## PROBLEM STATEMENT
Determine how many lines in the data below contain "true" and write only that number.

■ ■ ■

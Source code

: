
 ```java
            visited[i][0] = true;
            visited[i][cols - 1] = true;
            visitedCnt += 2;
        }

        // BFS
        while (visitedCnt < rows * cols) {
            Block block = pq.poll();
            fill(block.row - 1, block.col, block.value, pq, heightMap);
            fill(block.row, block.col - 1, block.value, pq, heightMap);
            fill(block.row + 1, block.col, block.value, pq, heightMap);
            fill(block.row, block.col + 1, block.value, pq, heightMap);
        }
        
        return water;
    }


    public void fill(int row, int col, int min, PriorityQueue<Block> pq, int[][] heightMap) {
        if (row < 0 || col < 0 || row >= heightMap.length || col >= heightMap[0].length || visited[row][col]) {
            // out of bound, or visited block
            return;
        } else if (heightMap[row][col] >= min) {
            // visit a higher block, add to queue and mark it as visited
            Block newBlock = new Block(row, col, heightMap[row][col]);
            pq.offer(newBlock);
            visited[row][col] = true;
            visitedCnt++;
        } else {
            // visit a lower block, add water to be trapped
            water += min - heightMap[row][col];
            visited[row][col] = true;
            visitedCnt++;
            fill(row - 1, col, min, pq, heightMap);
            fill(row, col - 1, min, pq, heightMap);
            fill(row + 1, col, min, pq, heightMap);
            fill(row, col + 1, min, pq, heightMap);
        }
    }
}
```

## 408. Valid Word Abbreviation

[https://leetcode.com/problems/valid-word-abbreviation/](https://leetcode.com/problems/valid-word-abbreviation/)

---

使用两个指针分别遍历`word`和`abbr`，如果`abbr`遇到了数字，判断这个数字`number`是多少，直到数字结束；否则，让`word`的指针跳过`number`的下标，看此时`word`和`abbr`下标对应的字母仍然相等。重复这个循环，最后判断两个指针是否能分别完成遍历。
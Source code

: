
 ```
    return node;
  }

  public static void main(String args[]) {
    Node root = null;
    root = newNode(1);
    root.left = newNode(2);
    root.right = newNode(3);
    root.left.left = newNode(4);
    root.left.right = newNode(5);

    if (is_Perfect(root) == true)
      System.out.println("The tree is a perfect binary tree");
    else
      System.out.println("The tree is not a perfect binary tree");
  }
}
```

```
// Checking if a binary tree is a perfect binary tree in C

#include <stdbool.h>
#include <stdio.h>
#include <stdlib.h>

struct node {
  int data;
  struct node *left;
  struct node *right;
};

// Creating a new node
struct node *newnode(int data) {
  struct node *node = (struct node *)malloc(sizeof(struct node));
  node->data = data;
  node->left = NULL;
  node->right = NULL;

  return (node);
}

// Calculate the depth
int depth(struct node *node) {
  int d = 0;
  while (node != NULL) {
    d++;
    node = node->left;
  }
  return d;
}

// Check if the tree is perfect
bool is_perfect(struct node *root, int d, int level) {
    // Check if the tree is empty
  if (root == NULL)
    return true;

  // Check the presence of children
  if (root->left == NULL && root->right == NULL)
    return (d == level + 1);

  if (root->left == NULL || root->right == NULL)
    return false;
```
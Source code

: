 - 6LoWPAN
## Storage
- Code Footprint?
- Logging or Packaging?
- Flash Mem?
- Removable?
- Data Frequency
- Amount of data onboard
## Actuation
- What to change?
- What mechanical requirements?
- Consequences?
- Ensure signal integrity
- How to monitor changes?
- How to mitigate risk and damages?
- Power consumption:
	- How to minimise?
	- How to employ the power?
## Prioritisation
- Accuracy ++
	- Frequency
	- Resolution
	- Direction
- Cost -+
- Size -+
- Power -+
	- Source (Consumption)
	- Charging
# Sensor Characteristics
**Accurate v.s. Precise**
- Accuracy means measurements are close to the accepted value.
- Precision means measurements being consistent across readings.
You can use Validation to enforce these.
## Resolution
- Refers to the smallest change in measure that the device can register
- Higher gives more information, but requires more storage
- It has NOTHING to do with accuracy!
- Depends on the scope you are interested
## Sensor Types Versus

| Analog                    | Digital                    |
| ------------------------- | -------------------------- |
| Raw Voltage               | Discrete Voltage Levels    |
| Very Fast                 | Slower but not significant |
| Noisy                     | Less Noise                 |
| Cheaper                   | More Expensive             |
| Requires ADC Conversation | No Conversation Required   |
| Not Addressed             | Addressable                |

■ ■ ■

## OUTPUT BELOW
6